▸ WORK TASK: Gather every line from the entries below that includes "blob".

Segment Start: RAW DATA

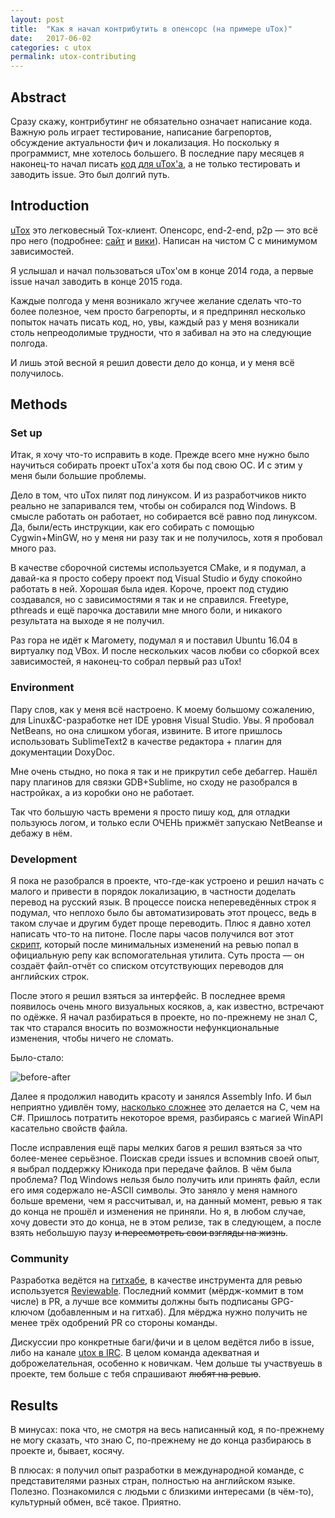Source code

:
 ```yaml
---
layout: post
title:  "Как я начал контрибутить в опенсорс (на примере uTox)"
date:   2017-06-02
categories: c utox
permalink: utox-contributing
---
```


## Abstract

Сразу скажу, контрибутинг не обязательно означает написание кода. Важную роль играет тестирование, написание багрепортов, обсуждение актуальности фич и локализация. Но поскольку я программист, мне хотелось большего.
В последние пару месяцев я наконец-то начал писать [код для uTox'а][utox-my-contributions], а не только тестировать и заводить issue. Это был долгий путь.

## Introduction

[uTox][utox-site] это легковесный Tox-клиент. Опенсорс, end-2-end, p2p — это всё про него (подробнее: [сайт][tox-site] и [вики][tox-wiki]). Написан на чистом C с минимумом зависимостей.

Я услышал и начал пользоваться uTox'ом в конце 2014 года, а первые issue начал заводить в конце 2015 года.

Каждые полгода у меня возникало жгучее желание сделать что-то более полезное, чем просто багрепорты, и я предпринял несколько попыток начать писать код, но, увы, каждый раз у меня возникали столь непреодолимые трудности, что я забивал на это на следующие полгода.

И лишь этой весной я решил довести дело до конца, и у меня всё получилось.

## Methods

### Set up

Итак, я хочу что-то исправить в коде. Прежде всего мне нужно было научиться собирать проект uTox'а хотя бы под свою ОС. И с этим у меня были большие проблемы.

Дело в том, что uTox пилят под линуксом. И из разработчиков никто реально не запаривался тем, чтобы он собирался под Windows. В смысле работать он работает, но собирается всё равно под линуксом. Да, были/есть инструкции, как его собирать с помощью Cygwin+MinGW, но у меня ни разу так и не получилось, хотя я пробовал много раз.

В качестве сборочной системы используется CMake, и я подумал, а давай-ка я просто соберу проект под Visual Studio и буду спокойно работать в ней. Хорошая была идея. Короче, проект под студию создавался, но с зависимостями я так и не справился. Freetype, pthreads и ещё парочка доставили мне много боли, и никакого результата на выходе я не получил.

Раз гора не идёт к Магомету, подумал я и поставил Ubuntu 16.04 в виртуалку под VBox. И после нескольких часов любви со сборкой всех зависимостей, я наконец-то собрал первый раз uTox!

### Environment

Пару слов, как у меня всё настроено. К моему большому сожалению, для Linux&C-разработке нет IDE уровня Visual Studio. Увы. Я пробовал NetBeans, но она слишком убогая, извините. В итоге пришлось использовать SublimeText2 в качестве редактора + плагин для документации DoxyDoc.

Мне очень стыдно, но пока я так и не прикрутил себе дебаггер. Нашёл пару плагинов для связки GDB+Sublime, но сходу не разобрался в настройках, а из коробки оно не работает.

Так что большую часть времени я просто пишу код, для отладки пользуюсь логом, и только если ОЧЕНЬ прижмёт запускаю NetBeanse и дебажу в нём.

### Development

Я пока не разобрался в проекте, что-где-как устроено и решил начать с малого и привести в порядок локализацию, в частности доделать перевод на русский язык.
В процессе поиска непереведённых строк я подумал, что неплохо было бы автоматизировать этот процесс, ведь в таком случае и другим будет проще переводить. Плюс я давно хотел написать что-то на питоне.
После пары часов получился вот этот [скрипт][python-script], который после минимальных изменений на ревью попал в официальную репу как вспомогательная утилита. Суть проста — он создаёт файл-отчёт со списком отсутствующих переводов для английских строк.

После этого я решил взяться за интерфейс. В последнее время появилось очень много визуальных косяков, а, как известно, встречают по одёжке.
Я начал разбираться в проекте, но по-прежнему не знал C, так что старался вносить по возможности нефункциональные изменения, чтобы ничего не сломать.

Было-стало:

![before-after][screenshot]

Далее я продолжил наводить красоту и занялся Assembly Info. И был неприятно удивлён тому, [насколько сложнее][utox-assembly-info] это делается на C, чем на C#. Пришлось потратить некоторое время, разбираясь с магией WinAPI касательно свойств файла.

После исправления ещё пары мелких багов я решил взяться за что более-менее серьёзное. Поискав среди issues и вспомнив своей опыт, я выбрал поддержку Юникода при передаче файлов. В чём была проблема? Под Windows нельзя было получить или принять файл, если его имя содержало не-ASCII символы.
Это заняло у меня намного больше времени, чем я рассчитывал, и, на данный момент, ревью я так до конца не прошёл и изменения не приняли. Но я, в любом случае, хочу довести это до конца, не в этом релизе, так в следующем, а после взять небольшую паузу ~~и пересмотреть свои взгляды на жизнь~~.

### Community

Разработка ведётся на [гитхабе][utox-github], в качестве инструмента для ревью используется [Reviewable][reviewable].
Последний коммит (мёрдж-коммит в том числе) в PR, а лучше все коммиты должны быть подписаны GPG-ключом (добавленным и на гитхаб).
Для мёрджа нужно получить не менее трёх одобрений PR со стороны команды.

Дискуссии про конкретные баги/фичи и в целом ведётся либо в issue, либо на канале [utox в IRC][utox-irc].
В целом команда адекватная и доброжелательная, особенно к новичкам. Чем дольше ты участвуешь в проекте, тем больше  с тебя спрашивают ~~любят на ревью~~.

## Results

В минусах: пока что, не смотря на весь написанный код, я по-прежнему не могу сказать, что знаю C, по-прежнему не до конца разбираюсь в проекте и, бывает, косячу.

В плюсах: я получил опыт разработки в международной команде, с представителями разных стран, полностью на английском языке. Полезно.
Познакомился с людьми с близкими интересами (в чём-то), культурный обмен, всё такое. Приятно.

[utox-my-contributions]: https://github.com/uTox/uTox/commits?author=redmanmale
[utox-site]: https://utox.io
[tox-site]: https://tox.chat
[tox-wiki]: https://en.wikipedia.org/wiki/Tox_(protocol)
[utox-github]: https://github.com/uTox/uTox
[utox-irc]: https://webchat.freenode.net/?channels=#utox
[python-script]: https://github.com/uTox/uTox/blob/develop/extra/common/get_missing_translations.py
[utox-assembly-info]: https://github.com/uTox/uTox/blob/develop/src/windows/utox.rc
[reviewable]: https://reviewable.io
[screenshot]: https://puu.sh/w8TtE/182f29efeb.png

Segment End: RAW DATA

▸ THE ANSWER:
[python-script]: https://github.com/uTox/uTox/blob/develop/extra/common/get_missing_translations.py
[utox-assembly-info]: https://github.com/uTox/uTox/blob/develop/src/windows/utox.rc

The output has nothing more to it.